Read our complete tutorial on how to use the undetected-chromedriver in Python to learn more.
Curl_cffi
Curl_cffi is an improved version of the standard cURL library in Python. It patches the standard cURL library with actual browser fingerprints, allowing it to emulate popular browsers like Chrome, Safari, and Edge.
It bypasses anti-bots like Cloudflare by replacing detectable bot-like signals, such as cURL's OpenSSL library, with Chrome's BoringSSL. However, curl_cffi isn't a headless browser and can't execute JavaScript.
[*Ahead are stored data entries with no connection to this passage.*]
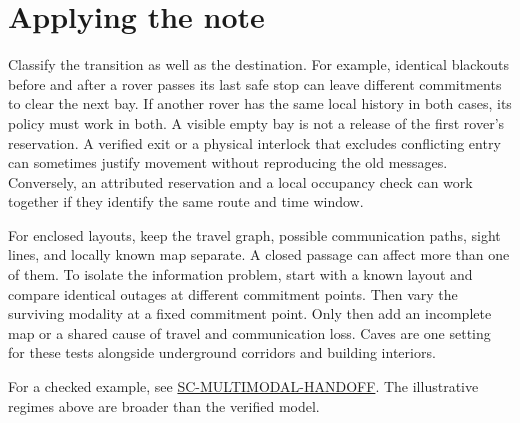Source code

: \documentclass[11pt]{article}
\begin{document}
\section{Applying the note}
Classify the transition as well as the destination. For example, identical blackouts before and after a rover passes its last safe stop can leave different commitments to clear the next bay. If another rover has the same local history in both cases, its policy must work in both. A visible empty bay is not a release of the first rover's reservation. A verified exit or a physical interlock that excludes conflicting entry can sometimes justify movement without reproducing the old messages. Conversely, an attributed reservation and a local occupancy check can work together if they identify the same route and time window.

For enclosed layouts, keep the travel graph, possible communication paths, sight lines, and locally known map separate. A closed passage can affect more than one of them. To isolate the information problem, start with a known layout and compare identical outages at different commitment points. Then vary the surviving modality at a fixed commitment point. Only then add an incomplete map or a shared cause of travel and communication loss. Caves are one setting for these tests alongside underground corridors and building interiors.

For a checked example, see \href{https://github.com/eternal-november/eos-research-programmes/tree/main/projects/swarm-coordination/research/communication/multimodal-bay}{SC-MULTIMODAL-HANDOFF}. The illustrative regimes above are broader than the verified model.
\end{document}
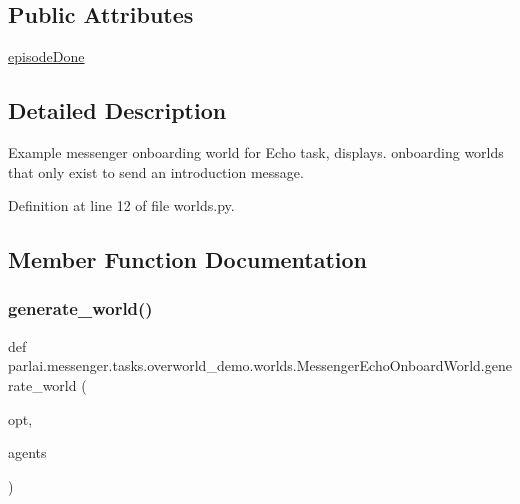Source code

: \subsection*{Public Attributes}
\begin{DoxyCompactItemize}
\item 
\hyperlink{classparlai_1_1messenger_1_1tasks_1_1overworld__demo_1_1worlds_1_1MessengerEchoOnboardWorld_a10d42d6a9a4957c1505481b7853ad1de}{episode\+Done}
\end{DoxyCompactItemize}


\subsection{Detailed Description}
\begin{DoxyVerb}Example messenger onboarding world for Echo task, displays.
onboarding worlds that only exist to send an introduction message.
\end{DoxyVerb}
 

Definition at line 12 of file worlds.\+py.



\subsection{Member Function Documentation}
\mbox{\label{classparlai_1_1messenger_1_1tasks_1_1overworld__demo_1_1worlds_1_1MessengerEchoOnboardWorld_a97029bbeac8283a3d03b3ff82db11dae}} 
\subsubsection{\texorpdfstring{generate\+\_\+world()}{generate\_world()}}
{\footnotesize\ttfamily def parlai.\+messenger.\+tasks.\+overworld\+\_\+demo.\+worlds.\+Messenger\+Echo\+Onboard\+World.\+generate\+\_\+world (\begin{DoxyParamCaption}\item[{}]{opt,  }\item[{}]{agents }\end{DoxyParamCaption})\hspace{0.3cm}{\ttfamily [static]}}



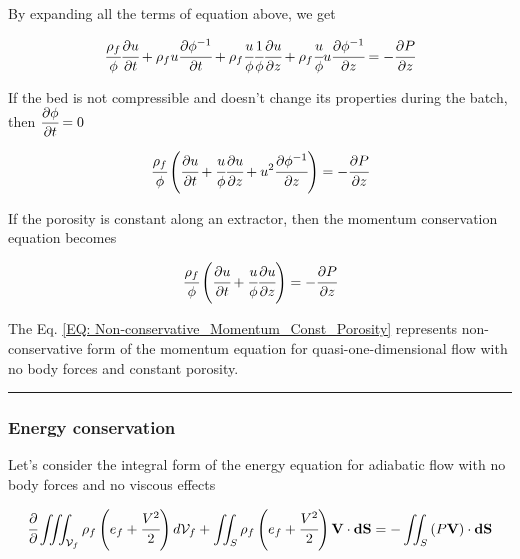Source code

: \documentclass[../Article_Model_Parameters.tex]{subfiles}
\begin{document}
	By expanding all the terms of equation above, we get
	
	{\footnotesize
		\begin{equation}
			\cfrac{\rho_f}{\phi} \cfrac{\partial u}{\partial t} + \rho_f u \cfrac{\partial \phi^{-1}}{\partial t} + \rho_f \cfrac{u}{\phi} \cfrac{1}{\phi} \cfrac{\partial u}{\partial z} + \rho_f \cfrac{u}{\phi} u \cfrac{\partial \phi^{-1} }{\partial z} = - \cfrac{\partial P}{\partial z}
		\end{equation}
	}
	
	If the bed is not compressible and doesn't change its properties during the batch, then ${\footnotesize\cfrac{\partial \phi}{\partial t}=0}$
	
	{\footnotesize
		\begin{equation}
			\cfrac{\rho_f}{\phi} \left( \cfrac{\partial u}{\partial t} + \cfrac{u}{\phi} \cfrac{\partial u}{\partial z} + u^2 \cfrac{\partial \phi^{-1}}{\partial z} \right) = -\cfrac{\partial P}{\partial z}
		\end{equation}
	}

	If the porosity is constant along an extractor, then the momentum conservation equation becomes
	
	{\footnotesize
		\begin{equation}
			\cfrac{\rho_f}{\phi} \left( \cfrac{\partial u}{\partial t} + \cfrac{u}{\phi} \cfrac{\partial u}{\partial z} \right) = -\cfrac{\partial P}{\partial z}
			\label{EQ: Non-conservative_Momentum_Const_Porosity}
		\end{equation}
	}

	The Eq. \ref{EQ: Non-conservative_Momentum_Const_Porosity} represents non-conservative form of the momentum equation for quasi-one-dimensional flow with no body forces and constant porosity.
	
	\hrule
	
	\subsubsection{Energy conservation}
	
	Let's consider the integral form of the energy equation for adiabatic flow with no body forces and no viscous effects
	
	{\footnotesize
		\begin{equation}
			\cfrac{\partial}{\partial} \iiint_{\mathcal{V}_f} \rho_f \left( e_f + \cfrac{V^2}{2} \right) d\mathcal{V}_f + \iint_S \rho_f \left( e_f + \cfrac{V^2}{2} \right) \textbf{V} \cdot \textbf{dS} = - \iint_S \left( P\textbf{V} \right) \cdot \textbf{dS}
			\label{EQ: Energy_equation_integral}
		\end{equation}
	}
\end{document}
So, it has fingerprinting limitations and can still be flagged by advanced anti-bot measures.
👍 Pros:
- Emulates different browsers without introducing memory overhead.
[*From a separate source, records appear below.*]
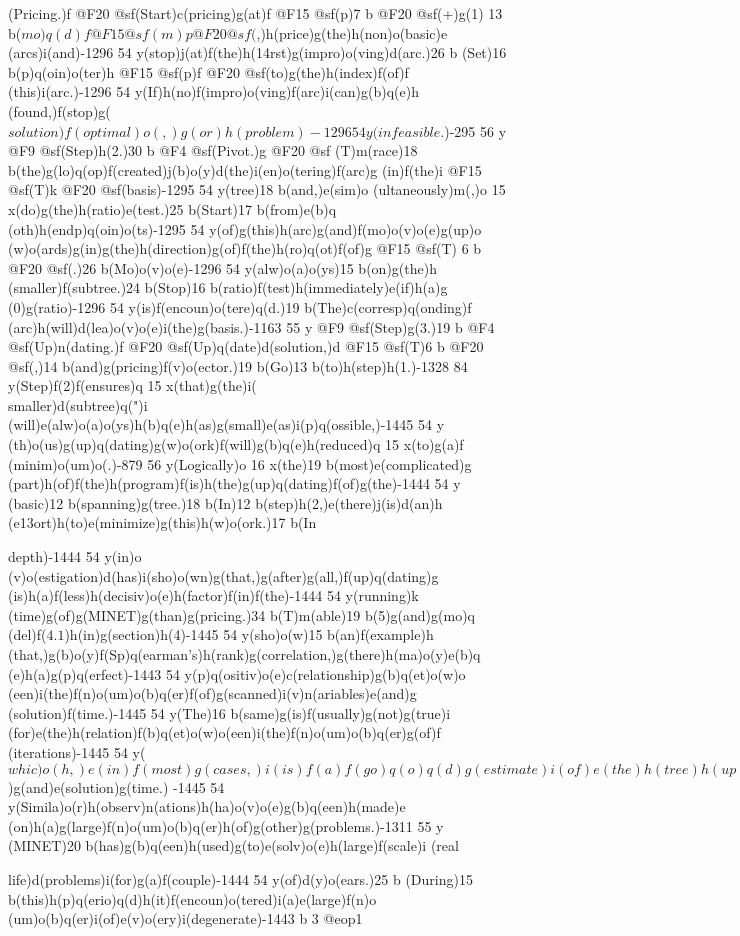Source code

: {{{{{{{{(Pricing.)f @F20 @sf(Start)c(pricing)g(at)f @F15 @sf(p)7 b @F20 @sf(+)g(1)
13 b(\(mo)q(d)f @F15 @sf(m)p @F20 @sf(\),)h(price)g(the)h(non)o(basic)e
(arcs)i(and)-1296 54 y(stop)j(at)f(the)h(\014rst)g(impro)o(ving)d(arc.)26 b
(Set)16 b(p)q(oin)o(ter)h @F15 @sf(p)f @F20 @sf(to)g(the)h(index)f(of)f
(this)i(arc.)-1296 54 y(If)h(no)f(impro)o(ving)f(arc)i(can)g(b)q(e)h
(found,)f(stop)g(\(solution)f(optimal)o(,)g(or)h(problem)-1296 54 y
(infeasible\).)-295 56 y @F9 @sf(Step)h(2.)30 b @F4 @sf(Pivot.)g @F20 @sf
(T)m(race)18 b(the)g(lo)q(op)f(created)j(b)o(y)d(the)i(en)o(tering)f(arc)g
(in)f(the)i @F15 @sf(T)k @F20 @sf(basis)-1295 54 y(tree)18 b(and,)e(sim)o
(ultaneously)m(,)o 15 x(do)g(the)h(ratio)e(test.)25 b(Start)17 b(from)e(b)q
(oth)h(endp)q(oin)o(ts)-1295 54 y(of)g(this)h(arc)g(and)f(mo)o(v)o(e)g(up)o
(w)o(ards)g(in)g(the)h(direction)g(of)f(the)h(ro)q(ot)f(of)g @F15 @sf(T)
6 b @F20 @sf(.)26 b(Mo)o(v)o(e)-1296 54 y(alw)o(a)o(ys)15 b(on)g(the)h
(smaller)f(subtree.)24 b(Stop)16 b(ratio)f(test)h(immediately)e(if)h(a)g
(0)g(ratio)-1296 54 y(is)f(encoun)o(tere)q(d.)19 b(The)c(corresp)q(onding)f
(arc)h(will)d(lea)o(v)o(e)i(the)g(basis.)-1163 55 y @F9 @sf(Step)g(3.)19 b 
@F4 @sf(Up)n(dating.)f @F20 @sf(Up)q(date)d(solution,)d @F15 @sf(T)6 b 
@F20 @sf(,)14 b(and)g(pricing)f(v)o(ector.)19 b(Go)13 b(to)h(step)h(1.)-1328 
84 y(Step)f(2)f(ensures)q 15 x(that)g(the)i(\\smaller)d(subtree)q(")i
(will)e(alw)o(a)o(ys)h(b)q(e)h(as)g(small)e(as)i(p)q(ossible,)-1445 54 y
(th)o(us)g(up)q(dating)g(w)o(ork)f(will)g(b)q(e)h(reduced)q 15 x(to)g(a)f
(minim)o(um)o(.)-879 56 y(Logically)o 16 x(the)19 b(most)e(complicated)g
(part)h(of)f(the)h(program)f(is)h(the)g(up)q(dating)f(of)g(the)-1444 54 y
(basic)12 b(spanning)g(tree.)18 b(In)12 b(step)h(2,)e(there)j(is)d(an)h
(e\013ort)h(to)e(minimize)g(this)h(w)o(ork.)17 b(In{depth)-1444 54 y(in)o
(v)o(estigation)d(has)i(sho)o(wn)g(that,)g(after)g(all,)f(up)q(dating)g
(is)h(a)f(less)h(decisiv)o(e)h(factor)f(in)f(the)-1444 54 y(running)k
(time)g(of)g(MINET)g(than)g(pricing.)34 b(T)m(able)19 b(5)g(and)g(mo)q
(del)f(\(4.1\))h(in)g(section)h(4)-1445 54 y(sho)o(w)15 b(an)f(example)h
(that,)g(b)o(y)f(Sp)q(earman's)h(rank)g(correlation,)g(there)h(ma)o(y)e(b)q
(e)h(a)g(p)q(erfect)-1443 54 y(p)q(ositiv)o(e)c(relationship)g(b)q(et)o(w)o
(een)i(the)f(n)o(um)o(b)q(er)f(of)g(scanned)i(v)n(ariables)e(and)g
(solution)f(time.)-1445 54 y(The)16 b(same)g(is)f(usually)g(not)g(true)i
(for)e(the)h(relation)f(b)q(et)o(w)o(een)i(the)f(n)o(um)o(b)q(er)g(of)f
(iterations)-1445 54 y(\(whic)o(h,)e(in)f(most)g(cases,)i(is)f(a)f(go)q(o)q
(d)g(estimate)i(of)e(the)h(tree)h(up)q(dates\))g(and)e(solution)g(time.)
-1445 54 y(Simila)o(r)h(observ)n(ations)h(ha)o(v)o(e)g(b)q(een)h(made)e
(on)h(a)g(large)f(n)o(um)o(b)q(er)h(of)g(other)g(problems.)-1311 55 y
(MINET)20 b(has)g(b)q(een)h(used)g(to)e(solv)o(e)h(large)f(scale)i
(real{life)d(problems)i(for)g(a)f(couple)-1444 54 y(of)d(y)o(ears.)25 b
(During)15 b(this)h(p)q(erio)q(d)h(it)f(encoun)o(tered)i(a)e(large)f(n)o
(um)o(b)q(er)i(of)e(v)o(ery)i(degenerate)-1443 b
3 @eop1

}}}}}}}}}}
- Good for bypassing basic fingerprinting tests.
- Simple learning curve.
👎 Cons:
- It can't bypass sophisticated anti-bot measures.
- Its inability to execute JavaScript reduces the chances of evading anti-bots.
Want to learn more about curl_cffi? Check out our detailed tutorial on using curl_cffi for Python web scraping.
Cfscrape
The cfscrape library is another popular browser emulator for bypassing Cloudflare in Python. This tool follows the same operational pattern as Cloudscraper. The only difference is that cfscrape doesn't allow you to specify a browser, as it only emulates Chrome by default.
That said, cfscrape isn't perfect: it can only handle webpages with simple anti-bot measures, meaning it's ineffective against advanced Cloudflare protection. It also requires downgrading to a lower urllib3 version because it doesn't support urlliib3 versions 2+. You might need to run the following command to install a specific lower version of urllib3:
pip install "urllib3<2"
👍 Pros:
- Easy to use and implement.
👎 Cons:
- Ineffective against advanced Cloudflare challenges.
- It lacks maintenance and updates.
- It's less feature-rich than other options like Cloudscraper.
- Incompatible with recent urllib3 versions (versions 2+).
- No option to switch browsers.
Want to learn more about bypassing blocks with cfscrape? Check out our detailed tutorial on using cfscrape with Python.
Conclusion
Knowing how to bypass anti-bots is as vital as the scraping process itself, especially when you're looking to scrape a web page protected by Cloudflare. In this article, we covered 5 techniques for bypassing Cloudflare using Python. They include Cloudscraper, cfscrape, ZenRows, undetected-chromedriver, and curl_cffi.
While the other tools often fail with large-scale scraping or advanced Cloudflare security measures, ZenRows is the only solution capable of bypassing Cloudflare and any other anti-bot at scale. What's more, ZenRows only requires a single API call and doesn't involve technical setup like the other tools.
Try ZenRows for free now without a credit card!
Frequent Questions
What Is Cloudflare Bot Manager?
Cloudflare Bot Manager is one of the most professional and implemented web security systems used to mitigate attacks from malicious bots. Unfortunately for us, web scrapers might be unfairly detected.
Cloudflare bot detection techniques include TLS fingerprinting, Event tracking and canvas fingerprinting. If you've tried to scrape a Cloudflare-protected site before, some of the errors you'll see include:
- Error 1020: access denied.
- Error 1010: the owner of this website has banned your access based on your browser's signature.
- Error 1015: you are being rate-limited.
- Error 1012: access denied.
These are usually accompanied by a Cloudflare 403 Forbidden HTTP response status code.